More than words

The Farnsworth's Robert Indiana retrospective
By KEN GREENLEAF  |  July 8, 2009

robert main
  AN ORIGINAL ICON "LOVE," Robert Indiana, 1996, Polychrome aluminum, 72 x 72 x 36 inches.

What are we to make of Robert Indiana? His is generally considered part of the Pop art group of artists who came into prominence in the late '60s, along with Andy Warhol, James Rosenquist, and Roy Lichtenstein, and though he is not perhaps as highly regarded in the art world, he has a wider popular following than any of them.

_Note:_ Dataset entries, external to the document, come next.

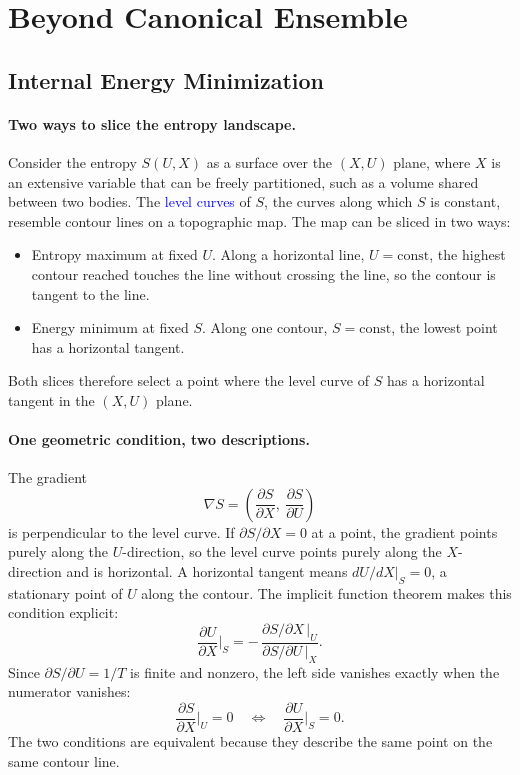 \section{Beyond Canonical Ensemble}

\subsection{Internal Energy Minimization}

\paragraph{Two ways to slice the entropy landscape.}
Consider the entropy $S(U,X)$ as a surface over the $(X,U)$ plane, where $X$
is an extensive variable that can be freely partitioned, such as a volume
shared between two bodies. The \textcolor{blue}{level curves} of $S$, the
curves along which $S$ is constant, resemble contour lines on a topographic
map. The map can be sliced in two ways:
\begin{itemize}
    \item Entropy maximum at fixed $U$. Along a horizontal line,
    $U=\text{const}$, the highest contour reached touches the line without
    crossing the line, so the contour is tangent to the line.
    \item Energy minimum at fixed $S$. Along one contour,
    $S=\text{const}$, the lowest point has a horizontal tangent.
\end{itemize}
Both slices therefore select a point where the level curve of $S$ has a
horizontal tangent in the $(X,U)$ plane.

\paragraph{One geometric condition, two descriptions.}
The gradient
\begin{equation*}
    \nabla S = \left(\frac{\partial S}{\partial X},\
    \frac{\partial S}{\partial U}\right)
\end{equation*}
is perpendicular to the level curve. If $\partial S/\partial X=0$ at a point,
the gradient points purely along the $U$-direction, so the level curve points
purely along the $X$-direction and is horizontal. A horizontal tangent means
$dU/dX|_S=0$, a stationary point of $U$ along the contour. The implicit
function theorem makes this condition explicit:
\begin{equation}
    \boxed{\frac{\partial U}{\partial X}\bigg|_S
    = -\,\frac{\partial S/\partial X\,|_U}{\partial S/\partial U\,|_X}.}
\end{equation}
Since $\partial S/\partial U=1/T$ is finite and nonzero, the left side
vanishes exactly when the numerator vanishes:
\begin{equation}
    \boxed{\frac{\partial S}{\partial X}\bigg|_U=0
    \quad\Longleftrightarrow\quad
    \frac{\partial U}{\partial X}\bigg|_S=0.}
\end{equation}
The two conditions are equivalent because they describe the same point on
the same contour line.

That popularity is the result of a single image, the word "LOVE" in capital letters, stacked two over two, with the O tilted at a sexy angle. "LOVE" became a ubiquitous icon of the '60s and spread like wildfire, causing endless copyright hassles. It was used as a popular postage stamp in 1974. Over the years Indiana has used the image in prints and paintings, presented it in many languages (including Chinese, Hebrew, and Hindi), and has made it into sculptures in marble, rusted steel, and shiny aluminum, and painted it in many different bright colors.

We all know the LOVE image, but the current retrospective show at the Farnsworth provides the unusual opportunity to look at Indiana's work as a whole. It includes student work from the '40s, abstract paintings from the '50s in New York, and reveals his gradual shift toward the solid, plainspoken graphics that he has used ever since.

What distinguishes Indiana from his Pop contemporaries is an almost total absence of irony. He is an exceptional graphic designer, and has used his skills to present his ideas and concerns directly, without the subterfuge that permeates Warhol or the painterly underpinnings of Lichtenstein's appropriation of comics. Compared with them and, say, Claes Oldenburg, Indiana seems guileless, almost innocent.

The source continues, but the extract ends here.